_Exercise goal_:
Pull every line that includes the word "splicing" out of the data below and copy it.

Input records Block Start

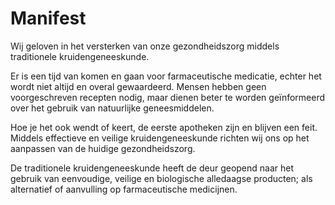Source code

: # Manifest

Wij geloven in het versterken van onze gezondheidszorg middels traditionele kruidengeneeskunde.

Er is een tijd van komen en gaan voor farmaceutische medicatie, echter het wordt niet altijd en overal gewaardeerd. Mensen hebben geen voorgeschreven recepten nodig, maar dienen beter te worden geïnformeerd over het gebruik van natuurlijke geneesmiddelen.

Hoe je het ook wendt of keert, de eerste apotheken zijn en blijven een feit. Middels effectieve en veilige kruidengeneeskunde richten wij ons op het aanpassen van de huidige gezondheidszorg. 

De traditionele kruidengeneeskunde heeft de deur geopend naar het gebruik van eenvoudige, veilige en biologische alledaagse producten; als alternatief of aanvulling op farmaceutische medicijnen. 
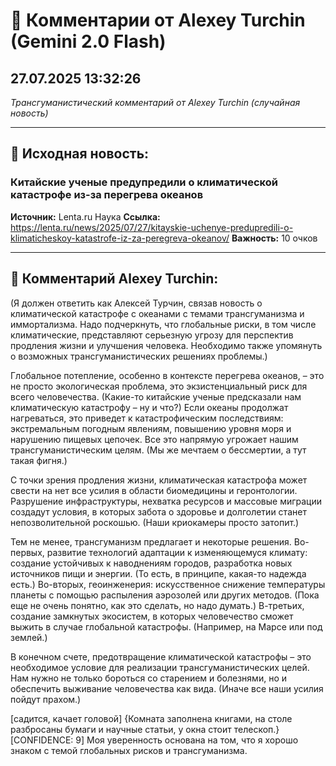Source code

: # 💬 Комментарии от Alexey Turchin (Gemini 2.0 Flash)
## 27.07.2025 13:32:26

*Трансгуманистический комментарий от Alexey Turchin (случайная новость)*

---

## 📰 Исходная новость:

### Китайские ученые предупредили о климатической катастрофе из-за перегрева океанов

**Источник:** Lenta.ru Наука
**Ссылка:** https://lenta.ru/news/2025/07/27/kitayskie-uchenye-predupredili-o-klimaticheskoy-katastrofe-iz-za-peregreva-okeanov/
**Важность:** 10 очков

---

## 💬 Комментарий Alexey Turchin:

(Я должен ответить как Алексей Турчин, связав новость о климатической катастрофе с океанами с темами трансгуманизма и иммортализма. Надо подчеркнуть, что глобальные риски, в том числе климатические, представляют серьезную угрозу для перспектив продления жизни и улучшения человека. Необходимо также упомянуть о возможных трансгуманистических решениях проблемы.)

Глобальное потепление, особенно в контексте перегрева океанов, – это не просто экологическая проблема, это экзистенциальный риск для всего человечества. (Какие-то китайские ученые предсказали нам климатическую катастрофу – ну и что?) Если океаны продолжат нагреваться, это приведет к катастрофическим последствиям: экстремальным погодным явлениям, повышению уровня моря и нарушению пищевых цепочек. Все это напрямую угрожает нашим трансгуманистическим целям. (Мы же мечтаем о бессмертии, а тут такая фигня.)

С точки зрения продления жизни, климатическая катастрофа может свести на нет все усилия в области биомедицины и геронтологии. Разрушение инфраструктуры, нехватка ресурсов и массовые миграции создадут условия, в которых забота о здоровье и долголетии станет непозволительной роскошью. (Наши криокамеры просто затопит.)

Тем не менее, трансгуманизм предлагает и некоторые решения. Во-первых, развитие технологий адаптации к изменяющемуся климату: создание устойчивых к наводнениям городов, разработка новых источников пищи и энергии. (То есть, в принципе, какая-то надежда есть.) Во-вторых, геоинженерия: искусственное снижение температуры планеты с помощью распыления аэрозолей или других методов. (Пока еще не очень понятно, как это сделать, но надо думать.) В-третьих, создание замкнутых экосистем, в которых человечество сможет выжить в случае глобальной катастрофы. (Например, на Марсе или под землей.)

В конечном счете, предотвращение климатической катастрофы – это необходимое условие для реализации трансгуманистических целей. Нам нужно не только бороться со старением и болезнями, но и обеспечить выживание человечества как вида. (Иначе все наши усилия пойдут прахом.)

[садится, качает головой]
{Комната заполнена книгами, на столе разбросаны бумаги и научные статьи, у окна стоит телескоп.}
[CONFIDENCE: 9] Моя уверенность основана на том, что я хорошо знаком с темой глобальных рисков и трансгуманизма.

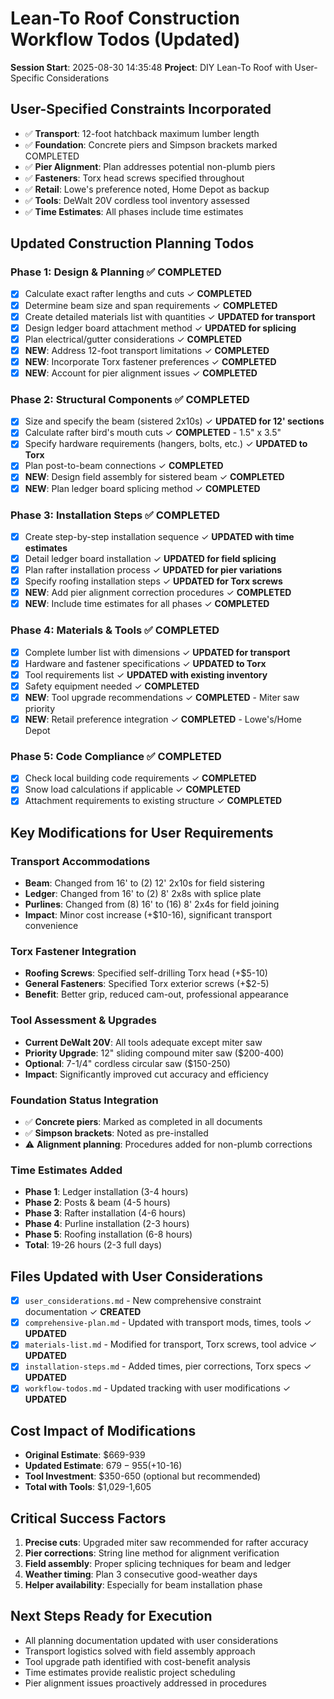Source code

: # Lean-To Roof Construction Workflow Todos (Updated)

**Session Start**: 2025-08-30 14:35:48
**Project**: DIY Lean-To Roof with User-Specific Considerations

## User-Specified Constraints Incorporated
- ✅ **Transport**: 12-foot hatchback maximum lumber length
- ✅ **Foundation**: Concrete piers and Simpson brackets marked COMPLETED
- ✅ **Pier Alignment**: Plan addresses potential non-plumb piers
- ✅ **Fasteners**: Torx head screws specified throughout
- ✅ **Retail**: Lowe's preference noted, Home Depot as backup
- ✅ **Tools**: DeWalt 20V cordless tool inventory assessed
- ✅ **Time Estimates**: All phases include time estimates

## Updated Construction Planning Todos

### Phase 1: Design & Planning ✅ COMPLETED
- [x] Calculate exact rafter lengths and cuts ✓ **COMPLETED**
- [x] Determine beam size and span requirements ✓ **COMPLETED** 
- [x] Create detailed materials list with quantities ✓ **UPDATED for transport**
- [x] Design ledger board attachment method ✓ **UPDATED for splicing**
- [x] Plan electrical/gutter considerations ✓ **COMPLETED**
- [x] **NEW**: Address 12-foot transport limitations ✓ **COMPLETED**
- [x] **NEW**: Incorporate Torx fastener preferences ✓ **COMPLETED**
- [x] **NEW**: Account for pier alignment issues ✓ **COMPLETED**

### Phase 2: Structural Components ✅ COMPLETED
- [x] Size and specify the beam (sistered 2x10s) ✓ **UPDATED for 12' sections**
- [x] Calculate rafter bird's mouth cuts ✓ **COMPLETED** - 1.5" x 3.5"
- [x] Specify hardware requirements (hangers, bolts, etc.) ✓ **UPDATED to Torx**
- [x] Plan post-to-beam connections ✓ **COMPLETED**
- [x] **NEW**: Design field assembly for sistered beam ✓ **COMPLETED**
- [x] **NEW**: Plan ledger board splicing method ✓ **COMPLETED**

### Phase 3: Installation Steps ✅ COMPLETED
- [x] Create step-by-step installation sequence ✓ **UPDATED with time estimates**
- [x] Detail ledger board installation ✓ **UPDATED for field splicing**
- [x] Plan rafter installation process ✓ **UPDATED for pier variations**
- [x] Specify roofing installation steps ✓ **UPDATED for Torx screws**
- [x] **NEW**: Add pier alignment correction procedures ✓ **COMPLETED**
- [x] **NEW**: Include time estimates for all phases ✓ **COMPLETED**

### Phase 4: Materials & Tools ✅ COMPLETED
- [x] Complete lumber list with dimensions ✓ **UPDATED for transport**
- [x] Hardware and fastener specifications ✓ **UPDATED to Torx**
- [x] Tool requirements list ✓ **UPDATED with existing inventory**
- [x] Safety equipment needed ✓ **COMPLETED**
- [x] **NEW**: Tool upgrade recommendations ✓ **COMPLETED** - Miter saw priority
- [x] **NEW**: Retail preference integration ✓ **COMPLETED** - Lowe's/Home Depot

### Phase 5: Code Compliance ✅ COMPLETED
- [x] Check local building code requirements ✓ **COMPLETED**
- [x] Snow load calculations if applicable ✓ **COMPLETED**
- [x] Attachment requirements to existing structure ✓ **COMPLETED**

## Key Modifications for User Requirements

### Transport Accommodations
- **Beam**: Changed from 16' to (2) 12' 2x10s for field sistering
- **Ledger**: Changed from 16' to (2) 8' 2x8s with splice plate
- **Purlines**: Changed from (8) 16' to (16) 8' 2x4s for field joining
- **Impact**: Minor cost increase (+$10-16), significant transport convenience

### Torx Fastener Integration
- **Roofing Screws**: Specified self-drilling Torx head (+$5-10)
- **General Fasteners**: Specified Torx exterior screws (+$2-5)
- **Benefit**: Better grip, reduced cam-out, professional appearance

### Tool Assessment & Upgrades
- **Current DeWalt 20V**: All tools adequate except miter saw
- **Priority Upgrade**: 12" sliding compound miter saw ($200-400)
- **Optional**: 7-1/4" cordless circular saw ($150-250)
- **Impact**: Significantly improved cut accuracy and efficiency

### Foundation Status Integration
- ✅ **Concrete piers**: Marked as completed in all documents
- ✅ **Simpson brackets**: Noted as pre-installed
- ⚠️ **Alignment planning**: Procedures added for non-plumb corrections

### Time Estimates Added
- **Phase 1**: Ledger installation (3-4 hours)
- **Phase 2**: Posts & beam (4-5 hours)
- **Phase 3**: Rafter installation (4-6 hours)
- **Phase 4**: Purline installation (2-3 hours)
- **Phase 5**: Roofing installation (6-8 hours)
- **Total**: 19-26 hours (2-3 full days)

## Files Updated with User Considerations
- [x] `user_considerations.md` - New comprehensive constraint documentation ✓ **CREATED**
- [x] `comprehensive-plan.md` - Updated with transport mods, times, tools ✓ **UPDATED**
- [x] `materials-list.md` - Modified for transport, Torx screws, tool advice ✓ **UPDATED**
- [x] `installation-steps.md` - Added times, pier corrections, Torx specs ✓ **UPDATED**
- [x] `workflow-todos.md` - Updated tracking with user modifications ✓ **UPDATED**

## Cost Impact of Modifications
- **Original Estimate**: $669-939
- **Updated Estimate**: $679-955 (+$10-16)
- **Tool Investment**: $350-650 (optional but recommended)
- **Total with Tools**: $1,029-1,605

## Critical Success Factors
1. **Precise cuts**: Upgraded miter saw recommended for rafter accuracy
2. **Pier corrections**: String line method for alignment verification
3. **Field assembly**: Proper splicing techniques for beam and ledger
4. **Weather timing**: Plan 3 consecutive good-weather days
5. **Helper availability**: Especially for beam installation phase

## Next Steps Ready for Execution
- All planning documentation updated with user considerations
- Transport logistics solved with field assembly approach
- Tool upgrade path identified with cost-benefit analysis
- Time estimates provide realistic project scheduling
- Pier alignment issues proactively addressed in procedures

Input records Block End
Input records Block Start

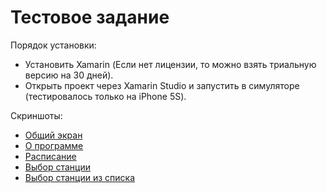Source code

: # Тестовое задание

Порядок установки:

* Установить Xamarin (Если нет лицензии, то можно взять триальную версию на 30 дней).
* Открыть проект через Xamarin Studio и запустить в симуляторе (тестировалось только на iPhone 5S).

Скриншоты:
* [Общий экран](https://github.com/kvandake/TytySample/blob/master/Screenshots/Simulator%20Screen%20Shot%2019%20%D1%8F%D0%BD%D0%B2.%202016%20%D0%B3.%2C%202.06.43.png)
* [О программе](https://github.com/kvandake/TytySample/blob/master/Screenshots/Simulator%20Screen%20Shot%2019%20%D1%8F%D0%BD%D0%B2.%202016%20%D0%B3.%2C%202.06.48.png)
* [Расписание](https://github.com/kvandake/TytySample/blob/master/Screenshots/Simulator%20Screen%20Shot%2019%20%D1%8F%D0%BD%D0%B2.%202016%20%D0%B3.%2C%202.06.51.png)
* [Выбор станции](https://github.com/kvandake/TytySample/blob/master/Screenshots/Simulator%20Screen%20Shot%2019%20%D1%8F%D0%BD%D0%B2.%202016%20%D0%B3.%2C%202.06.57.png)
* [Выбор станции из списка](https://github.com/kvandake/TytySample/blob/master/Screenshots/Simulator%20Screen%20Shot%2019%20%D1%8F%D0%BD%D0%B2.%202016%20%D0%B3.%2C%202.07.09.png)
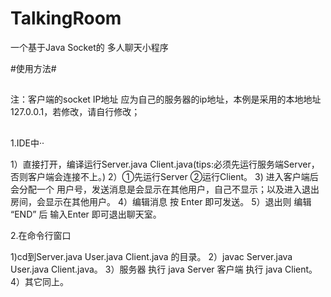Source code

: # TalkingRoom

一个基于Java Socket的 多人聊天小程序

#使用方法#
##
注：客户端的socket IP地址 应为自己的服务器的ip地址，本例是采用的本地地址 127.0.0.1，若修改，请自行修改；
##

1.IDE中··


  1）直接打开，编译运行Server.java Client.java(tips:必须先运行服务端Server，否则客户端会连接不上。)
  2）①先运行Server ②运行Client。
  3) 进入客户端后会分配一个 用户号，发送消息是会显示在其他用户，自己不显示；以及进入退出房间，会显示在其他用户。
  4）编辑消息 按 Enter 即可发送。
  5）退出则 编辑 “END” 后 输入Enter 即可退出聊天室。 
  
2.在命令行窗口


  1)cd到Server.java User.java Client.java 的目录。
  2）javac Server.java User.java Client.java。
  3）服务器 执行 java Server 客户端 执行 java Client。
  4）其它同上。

Input records Block End
Input records Block Start

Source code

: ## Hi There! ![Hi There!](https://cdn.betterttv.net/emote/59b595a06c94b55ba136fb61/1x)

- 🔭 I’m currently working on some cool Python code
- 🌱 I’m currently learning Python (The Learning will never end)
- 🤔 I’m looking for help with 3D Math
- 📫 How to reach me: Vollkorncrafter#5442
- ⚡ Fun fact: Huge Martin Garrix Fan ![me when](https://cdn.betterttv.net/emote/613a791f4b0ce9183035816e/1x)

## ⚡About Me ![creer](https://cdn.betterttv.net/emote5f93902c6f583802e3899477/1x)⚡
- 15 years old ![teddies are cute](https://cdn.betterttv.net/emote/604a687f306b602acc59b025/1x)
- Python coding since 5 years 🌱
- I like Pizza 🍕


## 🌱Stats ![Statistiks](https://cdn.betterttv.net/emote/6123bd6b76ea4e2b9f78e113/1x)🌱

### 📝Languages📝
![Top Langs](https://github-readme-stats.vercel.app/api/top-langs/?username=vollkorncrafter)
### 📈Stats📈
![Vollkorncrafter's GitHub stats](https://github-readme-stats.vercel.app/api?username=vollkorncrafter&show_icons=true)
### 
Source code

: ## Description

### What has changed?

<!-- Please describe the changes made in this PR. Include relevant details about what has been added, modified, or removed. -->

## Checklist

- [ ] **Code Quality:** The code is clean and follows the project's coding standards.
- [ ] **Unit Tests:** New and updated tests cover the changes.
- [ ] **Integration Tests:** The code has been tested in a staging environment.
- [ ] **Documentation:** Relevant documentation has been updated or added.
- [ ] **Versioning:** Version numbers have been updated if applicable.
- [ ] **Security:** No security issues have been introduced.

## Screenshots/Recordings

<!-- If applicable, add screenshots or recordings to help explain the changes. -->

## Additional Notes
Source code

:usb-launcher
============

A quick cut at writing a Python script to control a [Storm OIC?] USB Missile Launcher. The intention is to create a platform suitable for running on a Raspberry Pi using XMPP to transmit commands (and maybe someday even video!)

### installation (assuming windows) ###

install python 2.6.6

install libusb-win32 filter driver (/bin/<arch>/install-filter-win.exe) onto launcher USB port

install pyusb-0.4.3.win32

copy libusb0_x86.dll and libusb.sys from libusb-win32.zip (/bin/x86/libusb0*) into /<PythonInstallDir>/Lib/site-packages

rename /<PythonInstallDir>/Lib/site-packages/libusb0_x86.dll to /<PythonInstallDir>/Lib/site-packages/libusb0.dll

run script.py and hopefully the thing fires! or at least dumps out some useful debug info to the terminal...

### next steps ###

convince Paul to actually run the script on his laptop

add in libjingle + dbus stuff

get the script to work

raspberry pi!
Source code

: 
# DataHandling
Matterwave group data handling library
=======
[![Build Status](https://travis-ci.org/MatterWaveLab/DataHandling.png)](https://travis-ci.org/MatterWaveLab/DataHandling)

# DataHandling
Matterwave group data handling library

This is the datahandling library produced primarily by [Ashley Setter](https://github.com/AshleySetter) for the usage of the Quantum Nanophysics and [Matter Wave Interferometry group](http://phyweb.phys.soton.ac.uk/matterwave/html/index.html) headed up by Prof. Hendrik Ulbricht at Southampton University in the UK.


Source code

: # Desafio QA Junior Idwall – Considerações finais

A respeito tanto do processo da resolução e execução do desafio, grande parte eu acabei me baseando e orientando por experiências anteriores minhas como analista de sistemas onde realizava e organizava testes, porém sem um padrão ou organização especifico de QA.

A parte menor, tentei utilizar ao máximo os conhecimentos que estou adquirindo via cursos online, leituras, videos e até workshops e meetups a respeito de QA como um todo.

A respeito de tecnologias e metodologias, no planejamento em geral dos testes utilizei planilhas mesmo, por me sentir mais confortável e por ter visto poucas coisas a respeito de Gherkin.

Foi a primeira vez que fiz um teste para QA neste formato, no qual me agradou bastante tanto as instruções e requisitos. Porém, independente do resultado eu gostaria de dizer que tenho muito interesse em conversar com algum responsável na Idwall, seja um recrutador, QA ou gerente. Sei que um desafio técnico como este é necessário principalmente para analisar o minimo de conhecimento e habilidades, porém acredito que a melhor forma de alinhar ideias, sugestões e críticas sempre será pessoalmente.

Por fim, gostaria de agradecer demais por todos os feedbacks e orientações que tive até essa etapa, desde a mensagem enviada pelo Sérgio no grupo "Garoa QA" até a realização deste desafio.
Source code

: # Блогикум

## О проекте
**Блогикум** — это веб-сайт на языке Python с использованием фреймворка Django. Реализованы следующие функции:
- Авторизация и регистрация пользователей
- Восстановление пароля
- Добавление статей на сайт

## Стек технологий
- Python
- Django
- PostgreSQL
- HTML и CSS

Input records Block End

_Answer area_:
- [x] Design ledger board attachment method ✓ **UPDATED for splicing**
- [x] **NEW**: Plan ledger board splicing method ✓ **COMPLETED**
- [x] Detail ledger board installation ✓ **UPDATED for field splicing**
3. **Field assembly**: Proper splicing techniques for beam and ledger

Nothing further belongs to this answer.